This move most affects companies that receive funding through a program known as the Universal Service Fund. This fund distributes $8.5 billion annually to help carriers improve telephone and broadband networks in rural communities. Huawei has made inroads in these communities by promoting their comparatively lower priced and high quality phones and equipment to smaller, regional cellular carriers.
This proposal, largely expected to pass, only bans sales to companies that receive FCC funding. But Chinese consumer brands have also struggled to make progress in American retail markets in general. Last week, Best Buy ceased sales of Huawei products in their stores, eliminating one of the only retail stores in the U.S. where consumers could physically see or hold a Huawei product before purchase.

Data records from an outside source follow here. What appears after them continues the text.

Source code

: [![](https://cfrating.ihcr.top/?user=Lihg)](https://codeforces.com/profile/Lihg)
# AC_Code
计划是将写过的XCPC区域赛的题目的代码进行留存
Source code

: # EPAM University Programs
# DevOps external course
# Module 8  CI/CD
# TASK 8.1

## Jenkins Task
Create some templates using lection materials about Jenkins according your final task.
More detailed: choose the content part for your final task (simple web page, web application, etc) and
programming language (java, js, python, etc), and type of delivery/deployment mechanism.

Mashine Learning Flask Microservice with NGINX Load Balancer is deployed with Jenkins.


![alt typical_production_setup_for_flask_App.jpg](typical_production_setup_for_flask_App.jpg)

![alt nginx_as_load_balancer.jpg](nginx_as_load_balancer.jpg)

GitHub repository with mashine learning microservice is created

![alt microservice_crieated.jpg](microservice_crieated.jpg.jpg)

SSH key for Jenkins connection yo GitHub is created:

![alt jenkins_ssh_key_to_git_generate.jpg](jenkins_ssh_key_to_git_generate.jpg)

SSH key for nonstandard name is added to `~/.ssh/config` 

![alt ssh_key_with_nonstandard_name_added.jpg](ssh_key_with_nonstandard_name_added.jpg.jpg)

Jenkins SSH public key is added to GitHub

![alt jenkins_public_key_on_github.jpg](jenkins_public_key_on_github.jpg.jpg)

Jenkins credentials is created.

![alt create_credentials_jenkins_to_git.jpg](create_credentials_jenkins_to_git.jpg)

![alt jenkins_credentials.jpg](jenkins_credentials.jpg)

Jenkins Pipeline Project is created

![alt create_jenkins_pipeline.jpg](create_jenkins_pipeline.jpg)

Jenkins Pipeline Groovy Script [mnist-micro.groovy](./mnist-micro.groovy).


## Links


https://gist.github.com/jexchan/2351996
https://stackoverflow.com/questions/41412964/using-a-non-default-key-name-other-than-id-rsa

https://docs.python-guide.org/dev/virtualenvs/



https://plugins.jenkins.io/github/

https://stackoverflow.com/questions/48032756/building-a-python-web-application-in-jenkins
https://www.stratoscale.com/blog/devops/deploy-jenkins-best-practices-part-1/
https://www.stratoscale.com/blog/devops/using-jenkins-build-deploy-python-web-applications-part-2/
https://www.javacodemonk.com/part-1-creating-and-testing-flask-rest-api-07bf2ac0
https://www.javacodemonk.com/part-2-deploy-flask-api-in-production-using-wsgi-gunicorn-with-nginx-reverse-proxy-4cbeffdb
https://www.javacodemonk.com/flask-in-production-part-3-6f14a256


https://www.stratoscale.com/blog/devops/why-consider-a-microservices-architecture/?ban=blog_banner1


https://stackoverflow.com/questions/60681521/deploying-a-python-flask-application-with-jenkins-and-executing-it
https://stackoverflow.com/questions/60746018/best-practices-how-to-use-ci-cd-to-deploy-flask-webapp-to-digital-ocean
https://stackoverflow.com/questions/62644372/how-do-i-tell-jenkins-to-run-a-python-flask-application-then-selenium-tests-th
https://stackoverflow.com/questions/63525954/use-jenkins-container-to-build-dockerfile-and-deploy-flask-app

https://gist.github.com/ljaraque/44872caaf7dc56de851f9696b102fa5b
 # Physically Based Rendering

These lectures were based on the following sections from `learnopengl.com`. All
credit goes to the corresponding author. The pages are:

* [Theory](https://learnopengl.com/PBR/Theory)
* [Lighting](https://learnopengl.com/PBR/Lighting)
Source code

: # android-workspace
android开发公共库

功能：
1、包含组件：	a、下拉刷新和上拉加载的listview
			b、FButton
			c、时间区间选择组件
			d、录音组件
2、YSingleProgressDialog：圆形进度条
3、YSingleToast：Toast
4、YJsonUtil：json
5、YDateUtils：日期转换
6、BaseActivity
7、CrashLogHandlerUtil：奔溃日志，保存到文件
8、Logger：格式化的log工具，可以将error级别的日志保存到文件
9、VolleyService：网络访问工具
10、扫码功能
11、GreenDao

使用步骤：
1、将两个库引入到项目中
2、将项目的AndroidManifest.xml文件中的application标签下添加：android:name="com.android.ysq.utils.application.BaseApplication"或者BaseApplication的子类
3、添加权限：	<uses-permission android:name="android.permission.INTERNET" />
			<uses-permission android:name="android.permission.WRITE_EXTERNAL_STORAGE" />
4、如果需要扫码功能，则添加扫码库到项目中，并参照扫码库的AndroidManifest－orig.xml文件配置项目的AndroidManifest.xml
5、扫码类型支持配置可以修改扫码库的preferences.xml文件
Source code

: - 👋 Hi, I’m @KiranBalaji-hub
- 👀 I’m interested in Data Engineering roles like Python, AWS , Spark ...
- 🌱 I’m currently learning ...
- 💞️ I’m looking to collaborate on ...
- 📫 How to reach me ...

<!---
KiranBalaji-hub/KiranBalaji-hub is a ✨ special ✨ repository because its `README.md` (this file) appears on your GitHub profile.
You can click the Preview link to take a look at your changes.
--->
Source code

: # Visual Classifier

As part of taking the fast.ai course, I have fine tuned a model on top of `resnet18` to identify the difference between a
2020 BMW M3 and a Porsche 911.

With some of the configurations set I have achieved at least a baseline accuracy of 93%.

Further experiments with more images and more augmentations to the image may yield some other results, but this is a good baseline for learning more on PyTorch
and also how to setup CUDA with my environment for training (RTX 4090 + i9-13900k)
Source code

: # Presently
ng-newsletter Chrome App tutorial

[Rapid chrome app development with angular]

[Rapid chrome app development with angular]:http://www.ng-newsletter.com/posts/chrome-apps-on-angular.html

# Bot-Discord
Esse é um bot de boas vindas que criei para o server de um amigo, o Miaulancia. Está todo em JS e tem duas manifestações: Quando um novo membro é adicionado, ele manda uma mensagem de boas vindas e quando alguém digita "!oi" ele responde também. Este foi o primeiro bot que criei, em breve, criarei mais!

The proposal is a big setback for Chinese technology brands and the Chinese government’s continuing efforts to take Chinese brands global. Globalizing Chinese brands is one of the key focuses of China’s Made in China 2025 initiative aimed at improving China’s manufacturing capabilities and reputation worldwide. Technology brands are some of China’s strongest, and some Western importers have already faced increased competition from Chinese technology brands in global markets.
To learn more about this proposal and its potential impact on Chinese brands’ success, follow the link below.
FCC Says It Will Block Chinese Technology to Protect National Security – Jon Brodkin, Ars Technica
5. China Manufacturing: #1 for importers?
The author of this featured article hosted a roundtable recently with importers from all over the world. Their consensus? When it comes to importing products from abroad, generally speaking, China is still the best option.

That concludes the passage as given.